◆ Task brief: Begin at the line containing "在工业界，神经网络通常使用PyTorch实现。让我们在下一部分看看如何实现。" in the data below and go on through the line containing "事实证明，使用 PyTorch 开发神经网络模型就像搭建乐高一样简单。", repeating each line exactly; include both ends and no other line.

◆ Records provided:
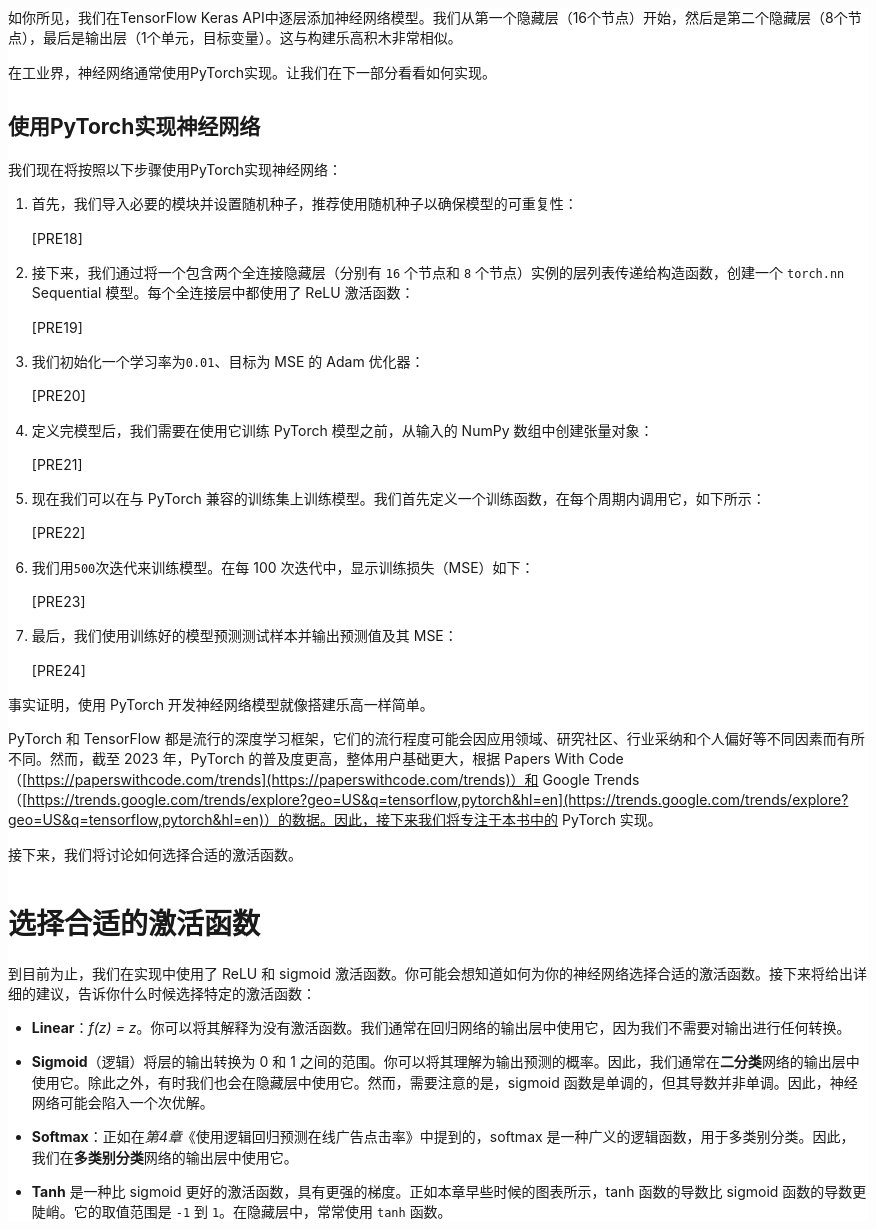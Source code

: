 如你所见，我们在TensorFlow Keras API中逐层添加神经网络模型。我们从第一个隐藏层（16个节点）开始，然后是第二个隐藏层（8个节点），最后是输出层（1个单元，目标变量）。这与构建乐高积木非常相似。

在工业界，神经网络通常使用PyTorch实现。让我们在下一部分看看如何实现。

## 使用PyTorch实现神经网络

我们现在将按照以下步骤使用PyTorch实现神经网络：

1.  首先，我们导入必要的模块并设置随机种子，推荐使用随机种子以确保模型的可重复性：

    [PRE18]

1.  接下来，我们通过将一个包含两个全连接隐藏层（分别有 `16` 个节点和 `8` 个节点）实例的层列表传递给构造函数，创建一个 `torch.nn` Sequential 模型。每个全连接层中都使用了 ReLU 激活函数：

    [PRE19]

1.  我们初始化一个学习率为`0.01`、目标为 MSE 的 Adam 优化器：

    [PRE20]

1.  定义完模型后，我们需要在使用它训练 PyTorch 模型之前，从输入的 NumPy 数组中创建张量对象：

    [PRE21]

1.  现在我们可以在与 PyTorch 兼容的训练集上训练模型。我们首先定义一个训练函数，在每个周期内调用它，如下所示：

    [PRE22]

1.  我们用`500`次迭代来训练模型。在每 100 次迭代中，显示训练损失（MSE）如下：

    [PRE23]

1.  最后，我们使用训练好的模型预测测试样本并输出预测值及其 MSE：

    [PRE24]

事实证明，使用 PyTorch 开发神经网络模型就像搭建乐高一样简单。

PyTorch 和 TensorFlow 都是流行的深度学习框架，它们的流行程度可能会因应用领域、研究社区、行业采纳和个人偏好等不同因素而有所不同。然而，截至 2023 年，PyTorch 的普及度更高，整体用户基础更大，根据 Papers With Code（[https://paperswithcode.com/trends](https://paperswithcode.com/trends)）和 Google Trends（[https://trends.google.com/trends/explore?geo=US&q=tensorflow,pytorch&hl=en](https://trends.google.com/trends/explore?geo=US&q=tensorflow,pytorch&hl=en)）的数据。因此，接下来我们将专注于本书中的 PyTorch 实现。

接下来，我们将讨论如何选择合适的激活函数。

# 选择合适的激活函数

到目前为止，我们在实现中使用了 ReLU 和 sigmoid 激活函数。你可能会想知道如何为你的神经网络选择合适的激活函数。接下来将给出详细的建议，告诉你什么时候选择特定的激活函数：

+   **Linear**：*f(z) = z*。你可以将其解释为没有激活函数。我们通常在回归网络的输出层中使用它，因为我们不需要对输出进行任何转换。

+   **Sigmoid**（逻辑）将层的输出转换为 0 和 1 之间的范围。你可以将其理解为输出预测的概率。因此，我们通常在**二分类**网络的输出层中使用它。除此之外，有时我们也会在隐藏层中使用它。然而，需要注意的是，sigmoid 函数是单调的，但其导数并非单调。因此，神经网络可能会陷入一个次优解。

+   **Softmax**：正如在*第4章*《使用逻辑回归预测在线广告点击率》中提到的，softmax 是一种广义的逻辑函数，用于多类别分类。因此，我们在**多类别分类**网络的输出层中使用它。

+   **Tanh** 是一种比 sigmoid 更好的激活函数，具有更强的梯度。正如本章早些时候的图表所示，tanh 函数的导数比 sigmoid 函数的导数更陡峭。它的取值范围是 `-1` 到 `1`。在隐藏层中，常常使用 `tanh` 函数。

◆ Response area:
在工业界，神经网络通常使用PyTorch实现。让我们在下一部分看看如何实现。

## 使用PyTorch实现神经网络

我们现在将按照以下步骤使用PyTorch实现神经网络：

1.  首先，我们导入必要的模块并设置随机种子，推荐使用随机种子以确保模型的可重复性：

    [PRE18]

1.  接下来，我们通过将一个包含两个全连接隐藏层（分别有 `16` 个节点和 `8` 个节点）实例的层列表传递给构造函数，创建一个 `torch.nn` Sequential 模型。每个全连接层中都使用了 ReLU 激活函数：

    [PRE19]

1.  我们初始化一个学习率为`0.01`、目标为 MSE 的 Adam 优化器：

    [PRE20]

1.  定义完模型后，我们需要在使用它训练 PyTorch 模型之前，从输入的 NumPy 数组中创建张量对象：

    [PRE21]

1.  现在我们可以在与 PyTorch 兼容的训练集上训练模型。我们首先定义一个训练函数，在每个周期内调用它，如下所示：

    [PRE22]

1.  我们用`500`次迭代来训练模型。在每 100 次迭代中，显示训练损失（MSE）如下：

    [PRE23]

1.  最后，我们使用训练好的模型预测测试样本并输出预测值及其 MSE：

    [PRE24]

事实证明，使用 PyTorch 开发神经网络模型就像搭建乐高一样简单。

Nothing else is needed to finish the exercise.